# 2 GB RAM and running a RAID-Z1 NAS



## mrjayviper (May 29, 2014)

Hello. I'm just wondering if it's "ok" to run a home-based NAS on 2 GB RAM. The only activity that will be happening is when I'm transferring Blurays I ripped to MP4 (via handbrake) or when we're watching a movie (streaming via Plex).

Thanks a lot


----------



## SirDice (May 30, 2014)

mrjayviper said:
			
		

> Hello. I'm just wondering if it's "ok" to run a home-based NAS on 2 GB RAM.


Sure, it'll work. For a long time my server couldn't take more than 2 GB, until I replaced the entire machine with something better.

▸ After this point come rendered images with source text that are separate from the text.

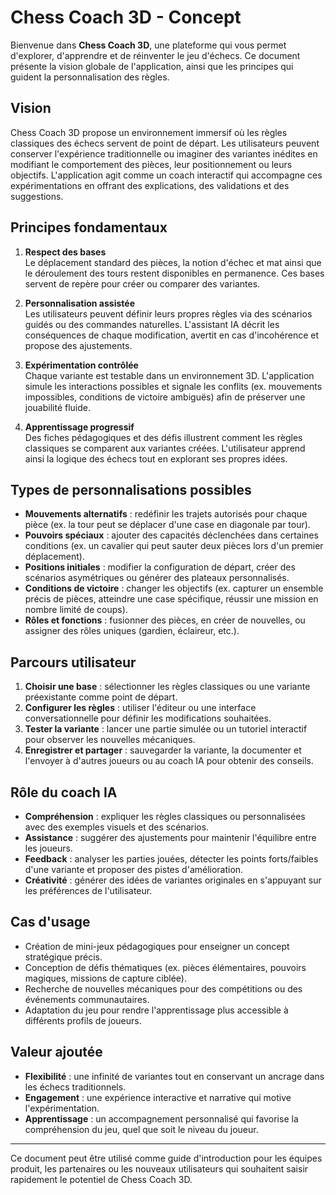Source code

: # Chess Coach 3D - Concept

Bienvenue dans **Chess Coach 3D**, une plateforme qui vous permet d'explorer, d'apprendre et de réinventer le jeu d'échecs. Ce document présente la vision globale de l'application, ainsi que les principes qui guident la personnalisation des règles.

## Vision

Chess Coach 3D propose un environnement immersif où les règles classiques des échecs servent de point de départ. Les utilisateurs peuvent conserver l'expérience traditionnelle ou imaginer des variantes inédites en modifiant le comportement des pièces, leur positionnement ou leurs objectifs. L'application agit comme un coach interactif qui accompagne ces expérimentations en offrant des explications, des validations et des suggestions.

## Principes fondamentaux

1. **Respect des bases**  
   Le déplacement standard des pièces, la notion d'échec et mat ainsi que le déroulement des tours restent disponibles en permanence. Ces bases servent de repère pour créer ou comparer des variantes.

2. **Personnalisation assistée**  
   Les utilisateurs peuvent définir leurs propres règles via des scénarios guidés ou des commandes naturelles. L'assistant IA décrit les conséquences de chaque modification, avertit en cas d'incohérence et propose des ajustements.

3. **Expérimentation contrôlée**  
   Chaque variante est testable dans un environnement 3D. L'application simule les interactions possibles et signale les conflits (ex. mouvements impossibles, conditions de victoire ambiguës) afin de préserver une jouabilité fluide.

4. **Apprentissage progressif**  
   Des fiches pédagogiques et des défis illustrent comment les règles classiques se comparent aux variantes créées. L'utilisateur apprend ainsi la logique des échecs tout en explorant ses propres idées.

## Types de personnalisations possibles

- **Mouvements alternatifs** : redéfinir les trajets autorisés pour chaque pièce (ex. la tour peut se déplacer d'une case en diagonale par tour).
- **Pouvoirs spéciaux** : ajouter des capacités déclenchées dans certaines conditions (ex. un cavalier qui peut sauter deux pièces lors d'un premier déplacement).
- **Positions initiales** : modifier la configuration de départ, créer des scénarios asymétriques ou générer des plateaux personnalisés.
- **Conditions de victoire** : changer les objectifs (ex. capturer un ensemble précis de pièces, atteindre une case spécifique, réussir une mission en nombre limité de coups).
- **Rôles et fonctions** : fusionner des pièces, en créer de nouvelles, ou assigner des rôles uniques (gardien, éclaireur, etc.).

## Parcours utilisateur

1. **Choisir une base** : sélectionner les règles classiques ou une variante préexistante comme point de départ.
2. **Configurer les règles** : utiliser l'éditeur ou une interface conversationnelle pour définir les modifications souhaitées.
3. **Tester la variante** : lancer une partie simulée ou un tutoriel interactif pour observer les nouvelles mécaniques.
4. **Enregistrer et partager** : sauvegarder la variante, la documenter et l'envoyer à d'autres joueurs ou au coach IA pour obtenir des conseils.

## Rôle du coach IA

- **Compréhension** : expliquer les règles classiques ou personnalisées avec des exemples visuels et des scénarios.
- **Assistance** : suggérer des ajustements pour maintenir l'équilibre entre les joueurs.
- **Feedback** : analyser les parties jouées, détecter les points forts/faibles d'une variante et proposer des pistes d'amélioration.
- **Créativité** : générer des idées de variantes originales en s'appuyant sur les préférences de l'utilisateur.

## Cas d'usage

- Création de mini-jeux pédagogiques pour enseigner un concept stratégique précis.
- Conception de défis thématiques (ex. pièces élémentaires, pouvoirs magiques, missions de capture ciblée).
- Recherche de nouvelles mécaniques pour des compétitions ou des événements communautaires.
- Adaptation du jeu pour rendre l'apprentissage plus accessible à différents profils de joueurs.

## Valeur ajoutée

- **Flexibilité** : une infinité de variantes tout en conservant un ancrage dans les échecs traditionnels.
- **Engagement** : une expérience interactive et narrative qui motive l'expérimentation.
- **Apprentissage** : un accompagnement personnalisé qui favorise la compréhension du jeu, quel que soit le niveau du joueur.

---

Ce document peut être utilisé comme guide d'introduction pour les équipes produit, les partenaires ou les nouveaux utilisateurs qui souhaitent saisir rapidement le potentiel de Chess Coach 3D.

But it had been running without issues.


----------



## phoenix (May 30, 2014)

My home file server was a 32-bit Pentium4 3.0 GHz with only 4 GB of RAM, proving a ZFS pool with 4x 120 GB IDE drives (raidz1), later upgraded to 4x 250 GB SATA drives (raidz1), later upgraded to 4x 500 GB SATA drives (2 mirrors).  Required a bit of tuning to get kmem and ARC settings correct, but it worked quite nicely for several years.

This past summer (or was it the summer previous?), I migrated to the pool to a 64-bit AMD Athlon II system with 4 GB of RAM, and it's now running on a 64-bit AMD Phenom II system with 8 GB of RAM.  It's also using 4x 1 TB drives (2 mirrors), with /-on-ZFS.

Upgraded from FreeBSD 7 through to 9.2 without issues or data loss.


----------